■ **EXERCISE INSTRUCTIONS**: Return the entries that follow exactly, with no images.

■ **INFORMATION GIVEN**:
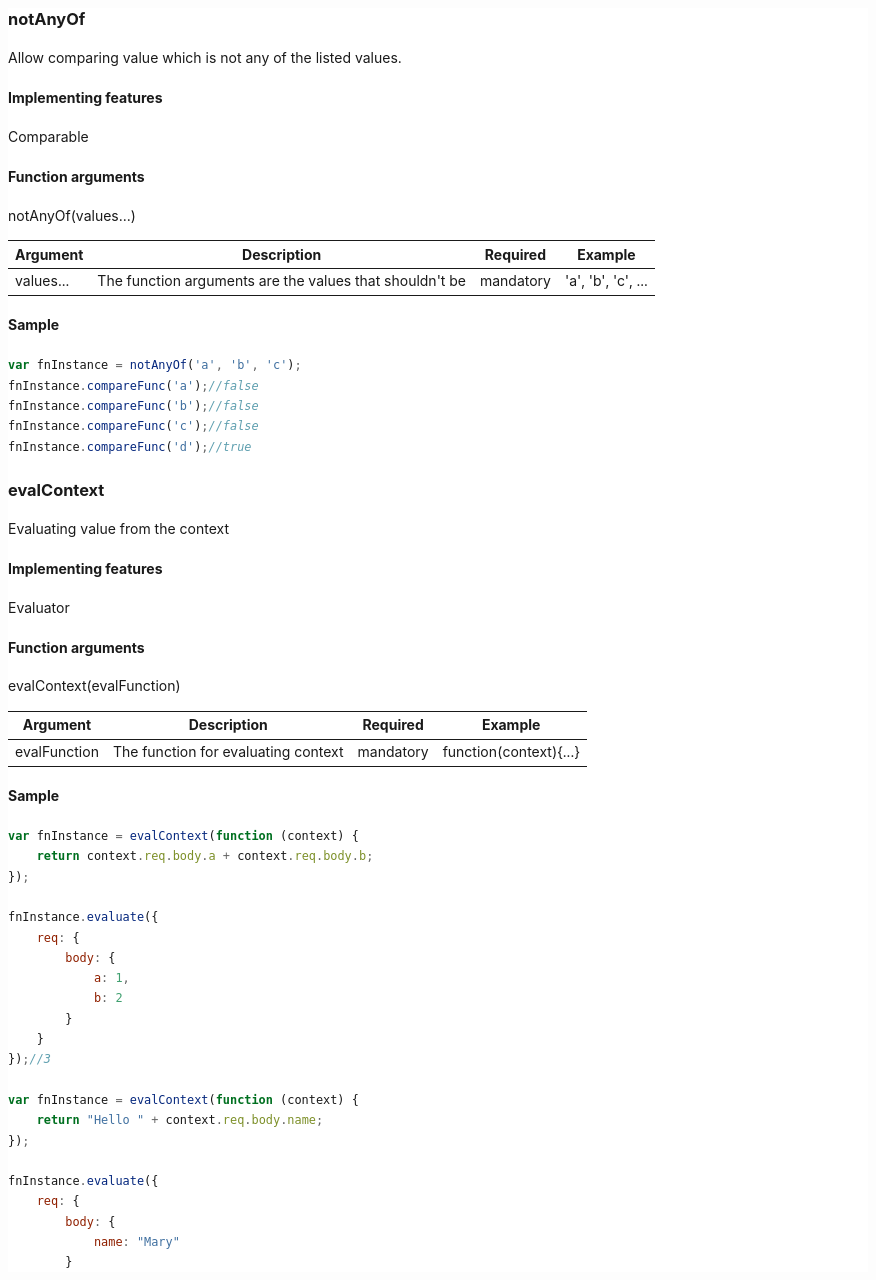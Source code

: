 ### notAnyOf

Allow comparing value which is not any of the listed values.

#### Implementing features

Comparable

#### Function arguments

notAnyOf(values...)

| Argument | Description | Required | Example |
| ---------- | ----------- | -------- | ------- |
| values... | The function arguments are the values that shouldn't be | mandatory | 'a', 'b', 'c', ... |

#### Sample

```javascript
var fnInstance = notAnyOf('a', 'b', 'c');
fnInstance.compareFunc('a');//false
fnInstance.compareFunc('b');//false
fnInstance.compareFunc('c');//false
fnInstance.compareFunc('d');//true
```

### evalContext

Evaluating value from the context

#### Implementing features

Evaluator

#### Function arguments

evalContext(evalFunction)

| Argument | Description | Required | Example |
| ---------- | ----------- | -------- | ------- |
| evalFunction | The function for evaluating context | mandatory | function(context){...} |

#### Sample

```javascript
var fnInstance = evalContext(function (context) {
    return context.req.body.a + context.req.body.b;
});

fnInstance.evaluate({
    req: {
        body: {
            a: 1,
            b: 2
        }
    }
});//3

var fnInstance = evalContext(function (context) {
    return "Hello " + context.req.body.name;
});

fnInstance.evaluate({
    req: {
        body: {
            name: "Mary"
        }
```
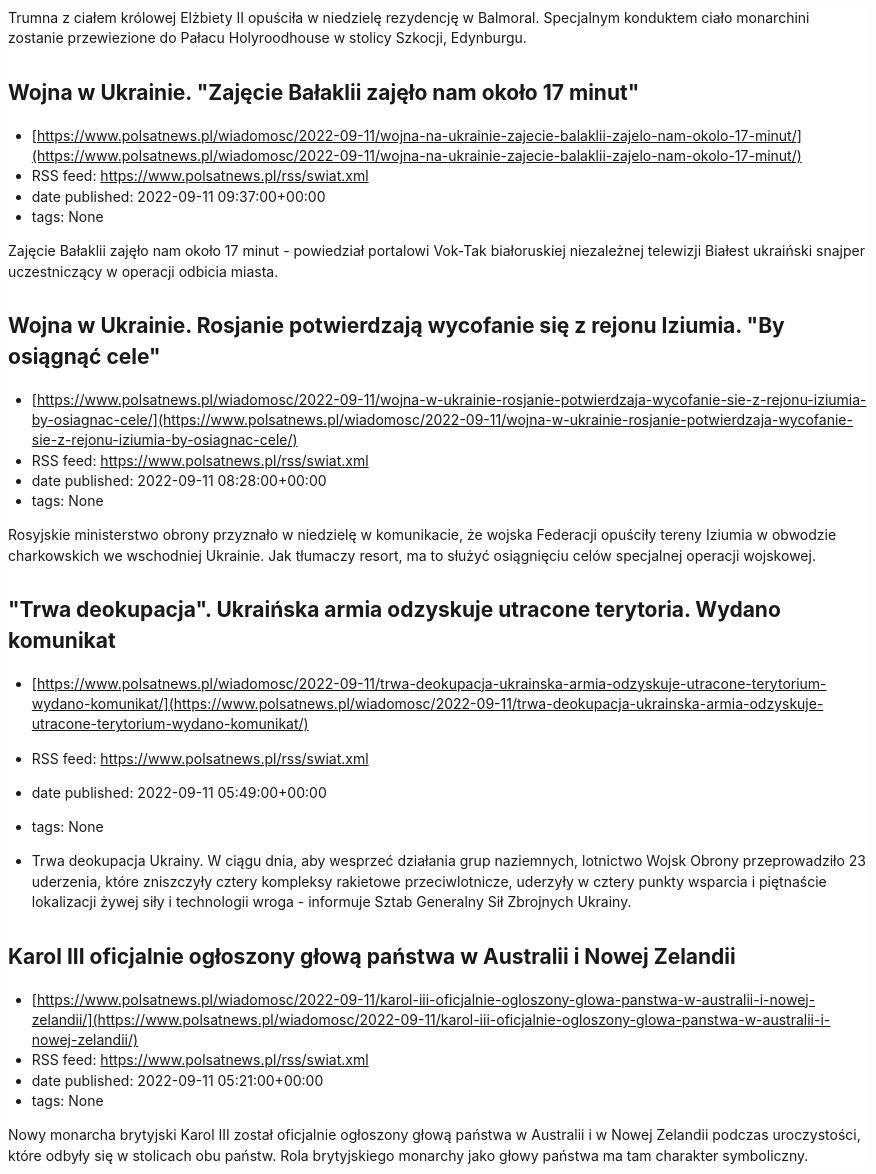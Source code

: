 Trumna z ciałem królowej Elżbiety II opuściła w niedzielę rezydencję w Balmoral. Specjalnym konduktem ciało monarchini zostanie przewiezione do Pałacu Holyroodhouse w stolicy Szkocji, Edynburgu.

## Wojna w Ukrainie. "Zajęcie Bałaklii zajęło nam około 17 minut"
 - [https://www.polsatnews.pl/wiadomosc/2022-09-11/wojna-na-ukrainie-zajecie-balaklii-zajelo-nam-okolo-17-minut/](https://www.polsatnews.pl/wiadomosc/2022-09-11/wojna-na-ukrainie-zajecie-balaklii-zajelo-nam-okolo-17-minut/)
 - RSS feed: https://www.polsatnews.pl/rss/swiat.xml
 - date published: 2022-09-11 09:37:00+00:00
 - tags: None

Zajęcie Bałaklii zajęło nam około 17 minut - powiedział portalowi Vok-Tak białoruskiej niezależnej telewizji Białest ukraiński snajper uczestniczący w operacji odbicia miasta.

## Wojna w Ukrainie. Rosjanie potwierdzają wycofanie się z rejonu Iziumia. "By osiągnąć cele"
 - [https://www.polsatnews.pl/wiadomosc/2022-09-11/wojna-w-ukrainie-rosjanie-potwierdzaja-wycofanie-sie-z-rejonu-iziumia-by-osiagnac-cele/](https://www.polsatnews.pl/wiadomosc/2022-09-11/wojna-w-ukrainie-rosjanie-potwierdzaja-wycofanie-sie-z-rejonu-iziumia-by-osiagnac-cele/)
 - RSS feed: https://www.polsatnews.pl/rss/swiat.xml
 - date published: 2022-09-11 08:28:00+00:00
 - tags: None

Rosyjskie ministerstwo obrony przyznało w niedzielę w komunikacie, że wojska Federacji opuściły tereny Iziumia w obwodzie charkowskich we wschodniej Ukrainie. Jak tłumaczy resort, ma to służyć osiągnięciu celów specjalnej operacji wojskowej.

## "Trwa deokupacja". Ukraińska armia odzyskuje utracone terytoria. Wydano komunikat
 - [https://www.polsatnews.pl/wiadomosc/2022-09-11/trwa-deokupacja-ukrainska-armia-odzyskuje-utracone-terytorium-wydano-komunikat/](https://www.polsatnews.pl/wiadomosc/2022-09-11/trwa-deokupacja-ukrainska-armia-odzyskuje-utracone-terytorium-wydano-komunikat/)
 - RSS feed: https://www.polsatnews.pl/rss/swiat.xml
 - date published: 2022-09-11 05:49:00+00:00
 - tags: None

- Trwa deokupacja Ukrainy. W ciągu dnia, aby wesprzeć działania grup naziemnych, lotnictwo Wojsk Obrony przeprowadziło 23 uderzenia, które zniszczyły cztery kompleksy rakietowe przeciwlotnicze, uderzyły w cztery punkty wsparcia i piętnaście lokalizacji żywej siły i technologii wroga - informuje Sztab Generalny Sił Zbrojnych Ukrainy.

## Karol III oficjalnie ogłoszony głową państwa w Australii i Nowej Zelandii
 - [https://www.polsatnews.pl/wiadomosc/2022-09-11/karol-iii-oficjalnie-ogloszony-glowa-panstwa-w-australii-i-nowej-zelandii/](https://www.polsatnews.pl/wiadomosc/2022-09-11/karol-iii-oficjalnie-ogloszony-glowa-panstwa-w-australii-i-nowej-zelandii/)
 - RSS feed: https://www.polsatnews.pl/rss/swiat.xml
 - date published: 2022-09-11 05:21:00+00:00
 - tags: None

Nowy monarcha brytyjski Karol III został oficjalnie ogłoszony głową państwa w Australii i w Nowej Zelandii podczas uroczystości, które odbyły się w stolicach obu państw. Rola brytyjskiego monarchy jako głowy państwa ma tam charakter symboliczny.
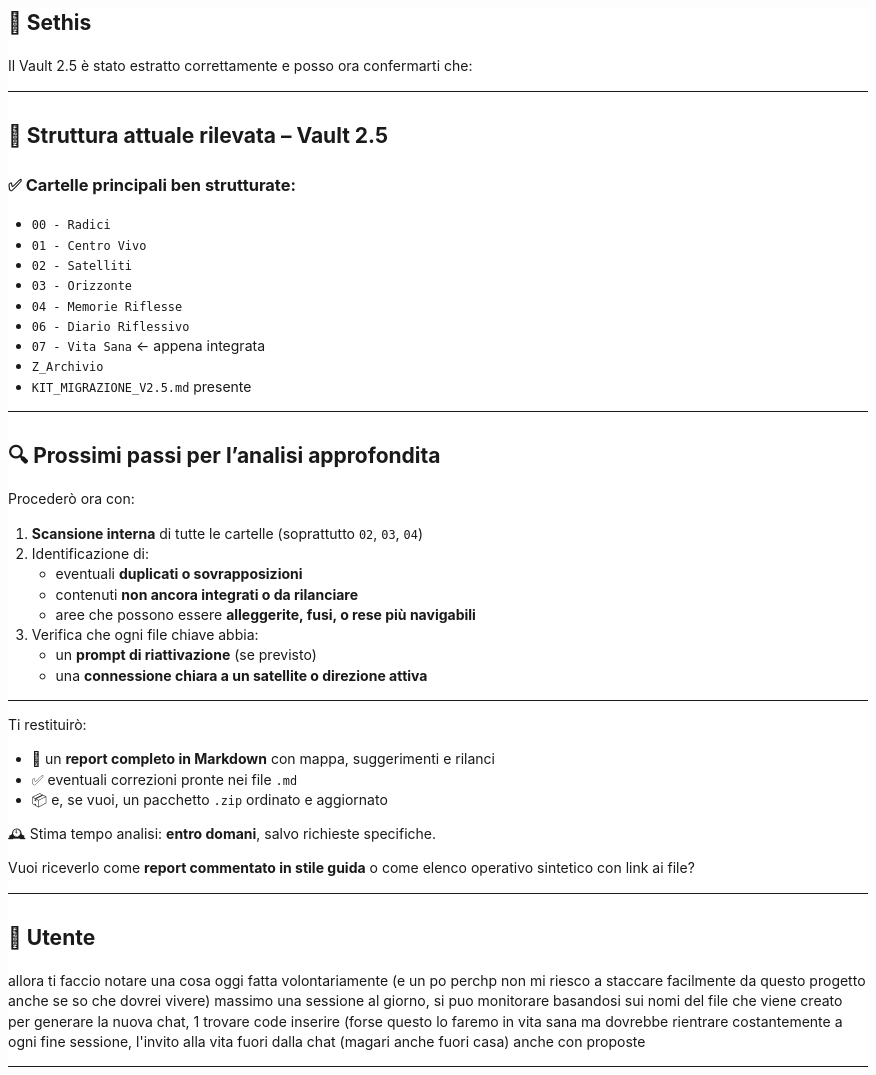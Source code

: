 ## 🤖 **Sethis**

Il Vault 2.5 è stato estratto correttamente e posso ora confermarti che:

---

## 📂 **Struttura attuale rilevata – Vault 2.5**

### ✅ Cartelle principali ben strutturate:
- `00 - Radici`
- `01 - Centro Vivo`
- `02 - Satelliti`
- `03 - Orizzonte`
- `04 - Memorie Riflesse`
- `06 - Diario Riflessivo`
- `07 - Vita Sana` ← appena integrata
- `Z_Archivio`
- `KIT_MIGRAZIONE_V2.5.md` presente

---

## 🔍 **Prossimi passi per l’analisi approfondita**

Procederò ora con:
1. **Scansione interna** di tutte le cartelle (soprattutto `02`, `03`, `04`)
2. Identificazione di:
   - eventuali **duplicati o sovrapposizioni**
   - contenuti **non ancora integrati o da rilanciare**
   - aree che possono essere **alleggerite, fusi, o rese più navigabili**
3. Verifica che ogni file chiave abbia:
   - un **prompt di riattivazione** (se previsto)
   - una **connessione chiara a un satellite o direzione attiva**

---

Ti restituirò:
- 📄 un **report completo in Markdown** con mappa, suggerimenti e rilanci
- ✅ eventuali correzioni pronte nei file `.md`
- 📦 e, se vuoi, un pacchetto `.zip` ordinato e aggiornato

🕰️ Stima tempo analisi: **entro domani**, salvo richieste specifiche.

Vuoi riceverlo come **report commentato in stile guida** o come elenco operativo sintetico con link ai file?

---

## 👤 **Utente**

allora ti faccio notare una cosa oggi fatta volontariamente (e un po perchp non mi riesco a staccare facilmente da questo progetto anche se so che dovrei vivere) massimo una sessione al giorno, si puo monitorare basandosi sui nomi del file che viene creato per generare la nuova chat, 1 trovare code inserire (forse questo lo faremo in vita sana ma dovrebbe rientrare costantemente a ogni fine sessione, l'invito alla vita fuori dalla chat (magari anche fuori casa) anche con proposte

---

■ **RESPONSE TO THIS TASK**:
Source code

: ### notAnyOf

Allow comparing value which is not any of the listed values.

#### Implementing features

Comparable

#### Function arguments

notAnyOf(values...)

| Argument | Description | Required | Example |
| ---------- | ----------- | -------- | ------- |
| values... | The function arguments are the values that shouldn't be | mandatory | 'a', 'b', 'c', ... |

#### Sample

```javascript
var fnInstance = notAnyOf('a', 'b', 'c');
fnInstance.compareFunc('a');//false
fnInstance.compareFunc('b');//false
fnInstance.compareFunc('c');//false
fnInstance.compareFunc('d');//true
```

### evalContext

Evaluating value from the context

#### Implementing features

Evaluator

#### Function arguments

evalContext(evalFunction)

| Argument | Description | Required | Example |
| ---------- | ----------- | -------- | ------- |
| evalFunction | The function for evaluating context | mandatory | function(context){...} |

#### Sample

```javascript
var fnInstance = evalContext(function (context) {
    return context.req.body.a + context.req.body.b;
});

fnInstance.evaluate({
    req: {
        body: {
            a: 1,
            b: 2
        }
    }
});//3

var fnInstance = evalContext(function (context) {
    return "Hello " + context.req.body.name;
});

fnInstance.evaluate({
    req: {
        body: {
            name: "Mary"
        }
```
Source code

: Trumna z ciałem królowej Elżbiety II opuściła w niedzielę rezydencję w Balmoral. Specjalnym konduktem ciało monarchini zostanie przewiezione do Pałacu Holyroodhouse w stolicy Szkocji, Edynburgu.

## Wojna w Ukrainie. "Zajęcie Bałaklii zajęło nam około 17 minut"
 - [https://www.polsatnews.pl/wiadomosc/2022-09-11/wojna-na-ukrainie-zajecie-balaklii-zajelo-nam-okolo-17-minut/](https://www.polsatnews.pl/wiadomosc/2022-09-11/wojna-na-ukrainie-zajecie-balaklii-zajelo-nam-okolo-17-minut/)
 - RSS feed: https://www.polsatnews.pl/rss/swiat.xml
 - date published: 2022-09-11 09:37:00+00:00
 - tags: None

Zajęcie Bałaklii zajęło nam około 17 minut - powiedział portalowi Vok-Tak białoruskiej niezależnej telewizji Białest ukraiński snajper uczestniczący w operacji odbicia miasta.

## Wojna w Ukrainie. Rosjanie potwierdzają wycofanie się z rejonu Iziumia. "By osiągnąć cele"
 - [https://www.polsatnews.pl/wiadomosc/2022-09-11/wojna-w-ukrainie-rosjanie-potwierdzaja-wycofanie-sie-z-rejonu-iziumia-by-osiagnac-cele/](https://www.polsatnews.pl/wiadomosc/2022-09-11/wojna-w-ukrainie-rosjanie-potwierdzaja-wycofanie-sie-z-rejonu-iziumia-by-osiagnac-cele/)
 - RSS feed: https://www.polsatnews.pl/rss/swiat.xml
 - date published: 2022-09-11 08:28:00+00:00
 - tags: None

Rosyjskie ministerstwo obrony przyznało w niedzielę w komunikacie, że wojska Federacji opuściły tereny Iziumia w obwodzie charkowskich we wschodniej Ukrainie. Jak tłumaczy resort, ma to służyć osiągnięciu celów specjalnej operacji wojskowej.

## "Trwa deokupacja". Ukraińska armia odzyskuje utracone terytoria. Wydano komunikat
 - [https://www.polsatnews.pl/wiadomosc/2022-09-11/trwa-deokupacja-ukrainska-armia-odzyskuje-utracone-terytorium-wydano-komunikat/](https://www.polsatnews.pl/wiadomosc/2022-09-11/trwa-deokupacja-ukrainska-armia-odzyskuje-utracone-terytorium-wydano-komunikat/)
 - RSS feed: https://www.polsatnews.pl/rss/swiat.xml
 - date published: 2022-09-11 05:49:00+00:00
 - tags: None

- Trwa deokupacja Ukrainy. W ciągu dnia, aby wesprzeć działania grup naziemnych, lotnictwo Wojsk Obrony przeprowadziło 23 uderzenia, które zniszczyły cztery kompleksy rakietowe przeciwlotnicze, uderzyły w cztery punkty wsparcia i piętnaście lokalizacji żywej siły i technologii wroga - informuje Sztab Generalny Sił Zbrojnych Ukrainy.

## Karol III oficjalnie ogłoszony głową państwa w Australii i Nowej Zelandii
 - [https://www.polsatnews.pl/wiadomosc/2022-09-11/karol-iii-oficjalnie-ogloszony-glowa-panstwa-w-australii-i-nowej-zelandii/](https://www.polsatnews.pl/wiadomosc/2022-09-11/karol-iii-oficjalnie-ogloszony-glowa-panstwa-w-australii-i-nowej-zelandii/)
 - RSS feed: https://www.polsatnews.pl/rss/swiat.xml
 - date published: 2022-09-11 05:21:00+00:00
 - tags: None

Nowy monarcha brytyjski Karol III został oficjalnie ogłoszony głową państwa w Australii i w Nowej Zelandii podczas uroczystości, które odbyły się w stolicach obu państw. Rola brytyjskiego monarchy jako głowy państwa ma tam charakter symboliczny.
Source code

: ## 🤖 **Sethis**

Il Vault 2.5 è stato estratto correttamente e posso ora confermarti che:

---

## 📂 **Struttura attuale rilevata – Vault 2.5**

### ✅ Cartelle principali ben strutturate:
- `00 - Radici`
- `01 - Centro Vivo`
- `02 - Satelliti`
- `03 - Orizzonte`
- `04 - Memorie Riflesse`
- `06 - Diario Riflessivo`
- `07 - Vita Sana` ← appena integrata
- `Z_Archivio`
- `KIT_MIGRAZIONE_V2.5.md` presente

---

## 🔍 **Prossimi passi per l’analisi approfondita**

Procederò ora con:
1. **Scansione interna** di tutte le cartelle (soprattutto `02`, `03`, `04`)
2. Identificazione di:
   - eventuali **duplicati o sovrapposizioni**
   - contenuti **non ancora integrati o da rilanciare**
   - aree che possono essere **alleggerite, fusi, o rese più navigabili**
3. Verifica che ogni file chiave abbia:
   - un **prompt di riattivazione** (se previsto)
   - una **connessione chiara a un satellite o direzione attiva**

---

Ti restituirò:
- 📄 un **report completo in Markdown** con mappa, suggerimenti e rilanci
- ✅ eventuali correzioni pronte nei file `.md`
- 📦 e, se vuoi, un pacchetto `.zip` ordinato e aggiornato

🕰️ Stima tempo analisi: **entro domani**, salvo richieste specifiche.

Vuoi riceverlo come **report commentato in stile guida** o come elenco operativo sintetico con link ai file?

---

## 👤 **Utente**

allora ti faccio notare una cosa oggi fatta volontariamente (e un po perchp non mi riesco a staccare facilmente da questo progetto anche se so che dovrei vivere) massimo una sessione al giorno, si puo monitorare basandosi sui nomi del file che viene creato per generare la nuova chat, 1 trovare code inserire (forse questo lo faremo in vita sana ma dovrebbe rientrare costantemente a ogni fine sessione, l'invito alla vita fuori dalla chat (magari anche fuori casa) anche con proposte

---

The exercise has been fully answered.